## Work to be completed
A word-for-word transcript of the closing lines is required: from the one with "[Get a Slack" through the final line of the data.

## Information supplied
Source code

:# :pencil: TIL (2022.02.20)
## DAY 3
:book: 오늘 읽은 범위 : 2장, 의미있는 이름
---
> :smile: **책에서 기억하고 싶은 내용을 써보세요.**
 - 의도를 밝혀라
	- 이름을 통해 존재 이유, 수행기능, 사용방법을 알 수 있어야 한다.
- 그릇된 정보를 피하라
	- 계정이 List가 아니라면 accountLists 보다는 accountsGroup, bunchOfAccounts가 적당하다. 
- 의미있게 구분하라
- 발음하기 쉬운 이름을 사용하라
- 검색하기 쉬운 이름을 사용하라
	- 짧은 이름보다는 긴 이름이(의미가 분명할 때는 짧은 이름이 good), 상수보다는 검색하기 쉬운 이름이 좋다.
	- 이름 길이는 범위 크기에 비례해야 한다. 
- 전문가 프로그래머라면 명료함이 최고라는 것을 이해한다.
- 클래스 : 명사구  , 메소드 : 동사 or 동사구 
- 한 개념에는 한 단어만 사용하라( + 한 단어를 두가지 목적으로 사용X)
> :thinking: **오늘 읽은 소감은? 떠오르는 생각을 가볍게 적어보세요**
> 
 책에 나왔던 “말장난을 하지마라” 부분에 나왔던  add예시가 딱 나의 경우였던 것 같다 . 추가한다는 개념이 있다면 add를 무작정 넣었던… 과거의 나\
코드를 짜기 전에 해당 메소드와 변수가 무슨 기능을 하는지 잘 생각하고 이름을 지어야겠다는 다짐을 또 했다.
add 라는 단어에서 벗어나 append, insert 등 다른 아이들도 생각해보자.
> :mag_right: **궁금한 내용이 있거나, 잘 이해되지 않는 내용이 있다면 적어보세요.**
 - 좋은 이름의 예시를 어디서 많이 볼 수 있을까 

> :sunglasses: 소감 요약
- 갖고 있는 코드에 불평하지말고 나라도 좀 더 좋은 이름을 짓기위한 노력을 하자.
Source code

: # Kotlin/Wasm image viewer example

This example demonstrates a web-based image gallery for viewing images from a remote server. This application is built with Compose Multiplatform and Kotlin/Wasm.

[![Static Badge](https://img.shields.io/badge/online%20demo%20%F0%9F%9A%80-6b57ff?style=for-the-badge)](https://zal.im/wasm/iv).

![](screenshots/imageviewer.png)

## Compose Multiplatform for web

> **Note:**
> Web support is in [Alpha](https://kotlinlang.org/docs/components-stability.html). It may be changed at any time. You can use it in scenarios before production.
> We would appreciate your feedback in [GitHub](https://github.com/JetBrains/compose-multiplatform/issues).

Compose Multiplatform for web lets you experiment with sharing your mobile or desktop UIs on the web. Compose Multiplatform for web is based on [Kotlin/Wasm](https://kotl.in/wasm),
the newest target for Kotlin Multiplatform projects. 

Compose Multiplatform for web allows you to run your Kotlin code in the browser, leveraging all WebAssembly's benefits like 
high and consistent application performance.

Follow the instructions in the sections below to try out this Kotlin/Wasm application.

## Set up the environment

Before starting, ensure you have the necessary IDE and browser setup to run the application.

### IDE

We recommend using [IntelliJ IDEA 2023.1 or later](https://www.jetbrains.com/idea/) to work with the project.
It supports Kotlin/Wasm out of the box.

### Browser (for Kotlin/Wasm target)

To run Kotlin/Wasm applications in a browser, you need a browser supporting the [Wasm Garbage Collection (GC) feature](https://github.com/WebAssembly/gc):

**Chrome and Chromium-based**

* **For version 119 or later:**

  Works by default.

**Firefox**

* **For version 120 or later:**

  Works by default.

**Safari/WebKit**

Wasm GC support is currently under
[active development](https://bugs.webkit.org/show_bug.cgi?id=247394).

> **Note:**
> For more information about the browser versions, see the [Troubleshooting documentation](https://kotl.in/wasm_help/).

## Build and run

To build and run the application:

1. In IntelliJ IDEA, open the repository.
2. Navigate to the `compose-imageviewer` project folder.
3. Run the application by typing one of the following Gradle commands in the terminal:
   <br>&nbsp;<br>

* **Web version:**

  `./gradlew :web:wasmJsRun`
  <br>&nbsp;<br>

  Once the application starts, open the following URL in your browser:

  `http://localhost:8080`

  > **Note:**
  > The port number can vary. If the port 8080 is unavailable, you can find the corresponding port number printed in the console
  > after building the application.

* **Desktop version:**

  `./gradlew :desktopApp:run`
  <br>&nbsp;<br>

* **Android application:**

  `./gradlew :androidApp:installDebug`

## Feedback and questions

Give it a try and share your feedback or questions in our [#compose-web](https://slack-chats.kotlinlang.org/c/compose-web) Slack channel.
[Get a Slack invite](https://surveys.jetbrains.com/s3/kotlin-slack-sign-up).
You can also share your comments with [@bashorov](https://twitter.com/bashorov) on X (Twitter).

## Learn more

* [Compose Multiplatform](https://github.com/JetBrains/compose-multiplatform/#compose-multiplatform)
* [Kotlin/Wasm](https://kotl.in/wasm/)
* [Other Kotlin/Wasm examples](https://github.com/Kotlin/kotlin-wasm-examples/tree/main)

## Written response
[Get a Slack invite](https://surveys.jetbrains.com/s3/kotlin-slack-sign-up).
You can also share your comments with [@bashorov](https://twitter.com/bashorov) on X (Twitter).

## Learn more

* [Compose Multiplatform](https://github.com/JetBrains/compose-multiplatform/#compose-multiplatform)
* [Kotlin/Wasm](https://kotl.in/wasm/)
* [Other Kotlin/Wasm examples](https://github.com/Kotlin/kotlin-wasm-examples/tree/main)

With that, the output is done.